** Working data follows **
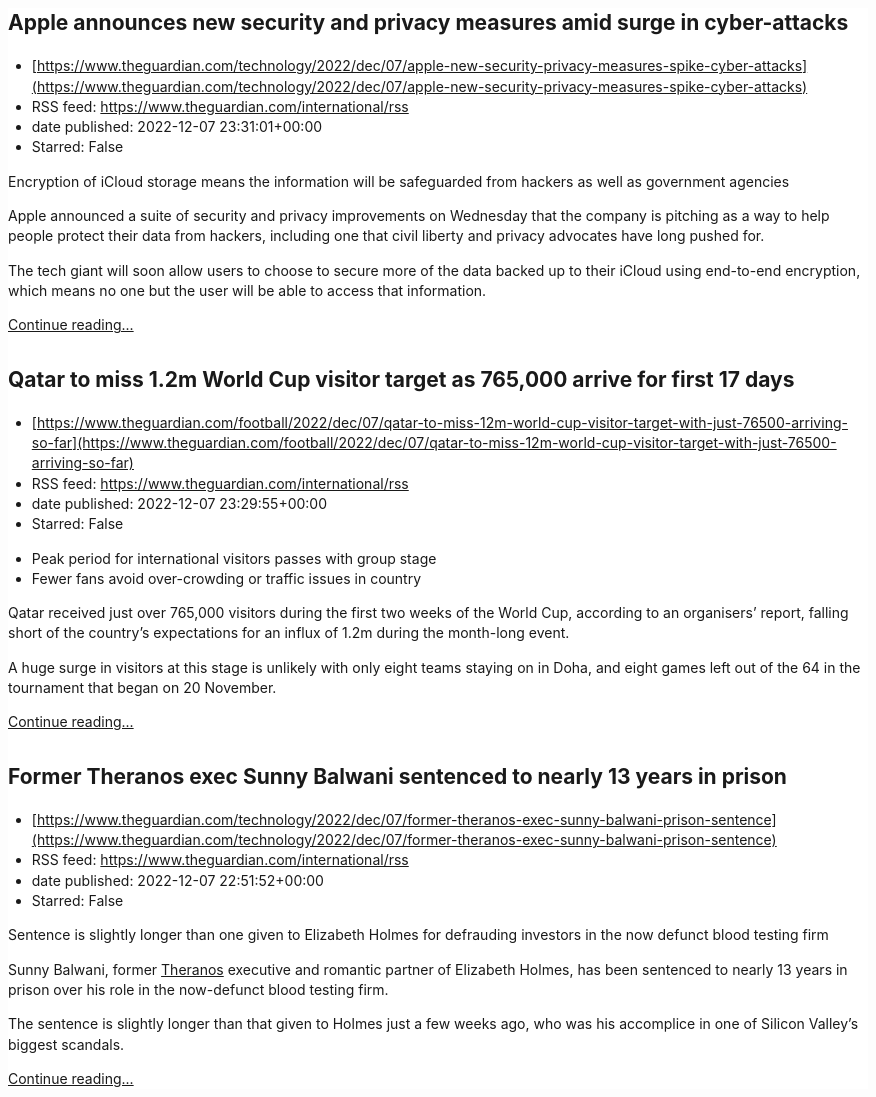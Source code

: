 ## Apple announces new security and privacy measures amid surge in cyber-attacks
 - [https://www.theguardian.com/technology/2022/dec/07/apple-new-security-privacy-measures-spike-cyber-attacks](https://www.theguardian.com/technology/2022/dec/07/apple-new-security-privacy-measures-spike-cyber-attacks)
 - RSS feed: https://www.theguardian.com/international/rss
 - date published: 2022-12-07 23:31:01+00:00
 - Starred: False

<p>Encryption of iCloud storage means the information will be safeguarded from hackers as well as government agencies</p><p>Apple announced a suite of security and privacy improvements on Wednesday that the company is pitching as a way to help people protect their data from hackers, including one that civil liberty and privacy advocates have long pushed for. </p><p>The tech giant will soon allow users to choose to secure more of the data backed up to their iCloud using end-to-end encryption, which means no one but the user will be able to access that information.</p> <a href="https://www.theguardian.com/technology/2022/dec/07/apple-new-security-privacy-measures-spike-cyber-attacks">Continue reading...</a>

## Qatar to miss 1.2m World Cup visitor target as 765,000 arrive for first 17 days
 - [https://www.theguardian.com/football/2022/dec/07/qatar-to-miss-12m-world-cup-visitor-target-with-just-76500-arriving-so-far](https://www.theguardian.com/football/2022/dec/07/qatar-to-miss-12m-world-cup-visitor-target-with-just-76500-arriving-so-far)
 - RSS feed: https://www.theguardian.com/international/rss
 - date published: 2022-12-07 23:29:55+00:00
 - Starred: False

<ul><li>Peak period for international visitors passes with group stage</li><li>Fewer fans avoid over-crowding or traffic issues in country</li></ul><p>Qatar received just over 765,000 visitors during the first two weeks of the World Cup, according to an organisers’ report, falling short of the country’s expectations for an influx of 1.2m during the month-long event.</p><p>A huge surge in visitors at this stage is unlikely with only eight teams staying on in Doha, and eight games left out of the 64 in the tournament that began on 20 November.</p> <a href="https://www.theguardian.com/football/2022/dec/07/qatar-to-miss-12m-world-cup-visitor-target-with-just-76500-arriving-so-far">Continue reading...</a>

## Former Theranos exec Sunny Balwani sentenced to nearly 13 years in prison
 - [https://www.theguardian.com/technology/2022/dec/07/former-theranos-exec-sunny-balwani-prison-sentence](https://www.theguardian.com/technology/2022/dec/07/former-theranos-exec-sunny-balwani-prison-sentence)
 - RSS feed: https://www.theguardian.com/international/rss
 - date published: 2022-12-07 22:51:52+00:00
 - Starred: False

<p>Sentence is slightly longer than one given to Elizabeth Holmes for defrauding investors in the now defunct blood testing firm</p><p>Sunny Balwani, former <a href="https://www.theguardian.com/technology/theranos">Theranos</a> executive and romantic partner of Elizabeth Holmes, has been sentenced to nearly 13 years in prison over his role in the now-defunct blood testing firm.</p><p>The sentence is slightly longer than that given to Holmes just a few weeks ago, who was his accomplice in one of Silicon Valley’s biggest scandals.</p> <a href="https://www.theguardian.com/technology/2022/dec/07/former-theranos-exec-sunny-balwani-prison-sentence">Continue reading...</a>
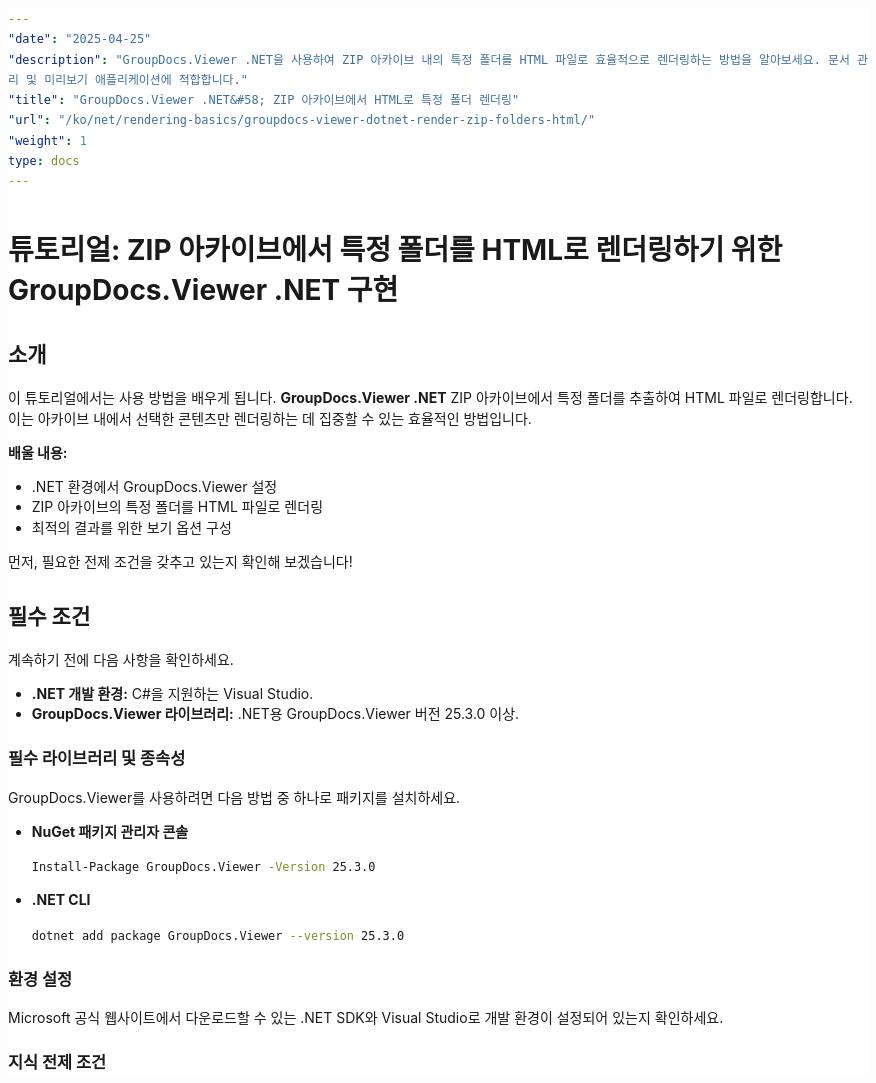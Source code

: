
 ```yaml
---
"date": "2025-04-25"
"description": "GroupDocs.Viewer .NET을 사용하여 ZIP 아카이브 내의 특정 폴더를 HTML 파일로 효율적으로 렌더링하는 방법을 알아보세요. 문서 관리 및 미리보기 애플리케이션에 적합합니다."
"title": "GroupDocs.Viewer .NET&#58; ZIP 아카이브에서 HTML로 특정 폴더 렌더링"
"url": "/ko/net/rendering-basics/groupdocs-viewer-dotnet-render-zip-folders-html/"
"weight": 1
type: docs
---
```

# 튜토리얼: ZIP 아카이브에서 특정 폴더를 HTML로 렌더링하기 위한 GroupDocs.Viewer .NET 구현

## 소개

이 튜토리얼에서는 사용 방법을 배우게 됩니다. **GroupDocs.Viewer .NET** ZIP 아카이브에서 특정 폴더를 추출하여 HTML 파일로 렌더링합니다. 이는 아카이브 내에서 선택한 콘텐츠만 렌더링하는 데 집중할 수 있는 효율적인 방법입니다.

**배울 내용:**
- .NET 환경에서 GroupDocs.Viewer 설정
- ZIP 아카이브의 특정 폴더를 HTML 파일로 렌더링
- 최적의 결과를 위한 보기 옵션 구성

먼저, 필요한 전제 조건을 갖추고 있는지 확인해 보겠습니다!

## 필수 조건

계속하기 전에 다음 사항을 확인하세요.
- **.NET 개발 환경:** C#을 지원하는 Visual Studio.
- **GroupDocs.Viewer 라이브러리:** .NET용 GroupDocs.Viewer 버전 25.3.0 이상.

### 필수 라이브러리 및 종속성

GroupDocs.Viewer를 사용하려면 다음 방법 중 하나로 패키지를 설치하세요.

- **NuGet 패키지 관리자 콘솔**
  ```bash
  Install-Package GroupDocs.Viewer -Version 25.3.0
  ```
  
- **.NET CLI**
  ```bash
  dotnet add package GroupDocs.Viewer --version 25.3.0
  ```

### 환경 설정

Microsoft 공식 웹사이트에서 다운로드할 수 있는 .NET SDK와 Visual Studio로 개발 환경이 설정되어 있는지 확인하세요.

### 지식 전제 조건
** End of Working data **
■ Brief ■
Among the entries, how many lines contain the word "렌더링하는"? Give the number alone.

■ Written reply ■
2